**ENTRIES PROVIDED**
┄┄┄┄┄┄┄┄┄┄┄┄┄┄┄┄┄┄┄┄

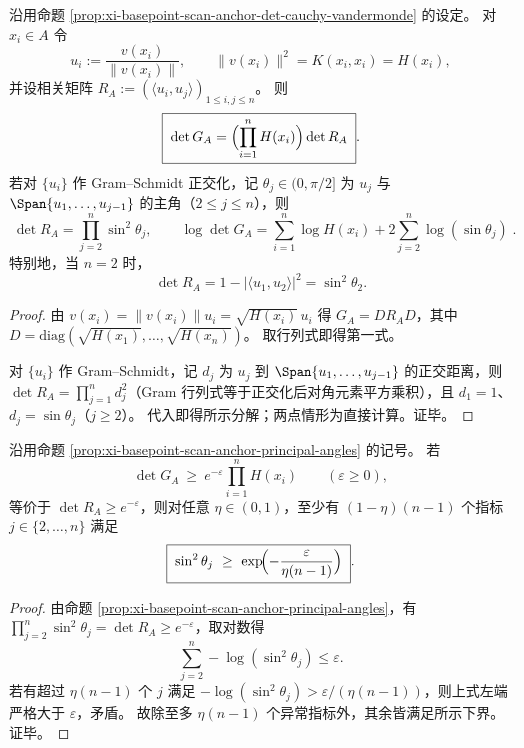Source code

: \begin{proposition}\label{prop:xi-basepoint-scan-anchor-principal-angles}
沿用命题 \ref{prop:xi-basepoint-scan-anchor-det-cauchy-vandermonde} 的设定。
对 \(x_i\in A\) 令
\[
u_i:=\frac{v(x_i)}{\|v(x_i)\|},\qquad
\|v(x_i)\|^2=K(x_i,x_i)=H(x_i),
\]
并设相关矩阵 \(R_A:=(\langle u_i,u_j\rangle)_{1\le i,j\le n}\)。
则
\[
\boxed{\;
\det G_A=\Bigl(\prod_{i=1}^{n}H(x_i)\Bigr)\det R_A\; }.
\]
若对 \(\{u_i\}\) 作 Gram--Schmidt 正交化，记 \(\theta_j\in(0,\pi/2]\) 为 \(u_j\) 与 \(\Span\{u_1,\dots,u_{j-1}\}\) 的主角（\(2\le j\le n\)），则
\[
\boxed{\;
\det R_A=\prod_{j=2}^{n}\sin^2\theta_j,\qquad
\log\det G_A=\sum_{i=1}^{n}\log H(x_i)+2\sum_{j=2}^{n}\log(\sin\theta_j)\; }.
\]
特别地，当 \(n=2\) 时，
\[
\det R_A=1-|\langle u_1,u_2\rangle|^2=\sin^2\theta_2.
\]
\end{proposition}
\begin{proof}
由 \(v(x_i)=\|v(x_i)\|u_i=\sqrt{H(x_i)}\,u_i\) 得 \(G_A=DR_AD\)，其中 \(D=\mathrm{diag}(\sqrt{H(x_1)},\dots,\sqrt{H(x_n)})\)。
取行列式即得第一式。
\par
对 \(\{u_i\}\) 作 Gram--Schmidt，记 \(d_j\) 为 \(u_j\) 到 \(\Span\{u_1,\dots,u_{j-1}\}\) 的正交距离，则 \(\det R_A=\prod_{j=1}^{n}d_j^2\)（Gram 行列式等于正交化后对角元素平方乘积），且 \(d_1=1\)、\(d_j=\sin\theta_j\)（\(j\ge 2\)）。
代入即得所示分解；两点情形为直接计算。证毕。
\end{proof}

\begin{corollary}\label{cor:xi-basepoint-scan-anchor-angle-concentration}
沿用命题 \ref{prop:xi-basepoint-scan-anchor-principal-angles} 的记号。
若
\[
\det G_A\ \ge\ e^{-\varepsilon}\prod_{i=1}^{n}H(x_i)\qquad(\varepsilon\ge 0),
\]
等价于 \(\det R_A\ge e^{-\varepsilon}\)，则对任意 \(\eta\in(0,1)\)，至少有 \((1-\eta)(n-1)\) 个指标 \(j\in\{2,\dots,n\}\) 满足
\[
\boxed{\;
\sin^2\theta_j\ \ge\ \exp\!\Bigl(-\frac{\varepsilon}{\eta(n-1)}\Bigr)\; }.
\]
\end{corollary}
\begin{proof}
由命题 \ref{prop:xi-basepoint-scan-anchor-principal-angles}，有 \(\prod_{j=2}^{n}\sin^2\theta_j=\det R_A\ge e^{-\varepsilon}\)，取对数得
\[
\sum_{j=2}^{n}-\log(\sin^2\theta_j)\le \varepsilon.
\]
若有超过 \(\eta(n-1)\) 个 \(j\) 满足 \(-\log(\sin^2\theta_j)>\varepsilon/(\eta(n-1))\)，则上式左端严格大于 \(\varepsilon\)，矛盾。
故除至多 \(\eta(n-1)\) 个异常指标外，其余皆满足所示下界。证毕。
\end{proof}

┄┄┄┄┄┄┄┄┄┄┄┄┄┄┄┄┄┄┄┄

**TO DO**
Set down the material above as is, without any pictures.

**FINISHED TASK**
Source code

: \begin{proposition}\label{prop:xi-basepoint-scan-anchor-principal-angles}
沿用命题 \ref{prop:xi-basepoint-scan-anchor-det-cauchy-vandermonde} 的设定。
对 \(x_i\in A\) 令
\[
u_i:=\frac{v(x_i)}{\|v(x_i)\|},\qquad
\|v(x_i)\|^2=K(x_i,x_i)=H(x_i),
\]
并设相关矩阵 \(R_A:=(\langle u_i,u_j\rangle)_{1\le i,j\le n}\)。
则
\[
\boxed{\;
\det G_A=\Bigl(\prod_{i=1}^{n}H(x_i)\Bigr)\det R_A\; }.
\]
若对 \(\{u_i\}\) 作 Gram--Schmidt 正交化，记 \(\theta_j\in(0,\pi/2]\) 为 \(u_j\) 与 \(\Span\{u_1,\dots,u_{j-1}\}\) 的主角（\(2\le j\le n\)），则
\[
\boxed{\;
\det R_A=\prod_{j=2}^{n}\sin^2\theta_j,\qquad
\log\det G_A=\sum_{i=1}^{n}\log H(x_i)+2\sum_{j=2}^{n}\log(\sin\theta_j)\; }.
\]
特别地，当 \(n=2\) 时，
\[
\det R_A=1-|\langle u_1,u_2\rangle|^2=\sin^2\theta_2.
\]
\end{proposition}
\begin{proof}
由 \(v(x_i)=\|v(x_i)\|u_i=\sqrt{H(x_i)}\,u_i\) 得 \(G_A=DR_AD\)，其中 \(D=\mathrm{diag}(\sqrt{H(x_1)},\dots,\sqrt{H(x_n)})\)。
取行列式即得第一式。
\par
对 \(\{u_i\}\) 作 Gram--Schmidt，记 \(d_j\) 为 \(u_j\) 到 \(\Span\{u_1,\dots,u_{j-1}\}\) 的正交距离，则 \(\det R_A=\prod_{j=1}^{n}d_j^2\)（Gram 行列式等于正交化后对角元素平方乘积），且 \(d_1=1\)、\(d_j=\sin\theta_j\)（\(j\ge 2\)）。
代入即得所示分解；两点情形为直接计算。证毕。
\end{proof}

\begin{corollary}\label{cor:xi-basepoint-scan-anchor-angle-concentration}
沿用命题 \ref{prop:xi-basepoint-scan-anchor-principal-angles} 的记号。
若
\[
\det G_A\ \ge\ e^{-\varepsilon}\prod_{i=1}^{n}H(x_i)\qquad(\varepsilon\ge 0),
\]
等价于 \(\det R_A\ge e^{-\varepsilon}\)，则对任意 \(\eta\in(0,1)\)，至少有 \((1-\eta)(n-1)\) 个指标 \(j\in\{2,\dots,n\}\) 满足
\[
\boxed{\;
\sin^2\theta_j\ \ge\ \exp\!\Bigl(-\frac{\varepsilon}{\eta(n-1)}\Bigr)\; }.
\]
\end{corollary}
\begin{proof}
由命题 \ref{prop:xi-basepoint-scan-anchor-principal-angles}，有 \(\prod_{j=2}^{n}\sin^2\theta_j=\det R_A\ge e^{-\varepsilon}\)，取对数得
\[
\sum_{j=2}^{n}-\log(\sin^2\theta_j)\le \varepsilon.
\]
若有超过 \(\eta(n-1)\) 个 \(j\) 满足 \(-\log(\sin^2\theta_j)>\varepsilon/(\eta(n-1))\)，则上式左端严格大于 \(\varepsilon\)，矛盾。
故除至多 \(\eta(n-1)\) 个异常指标外，其余皆满足所示下界。证毕。
\end{proof}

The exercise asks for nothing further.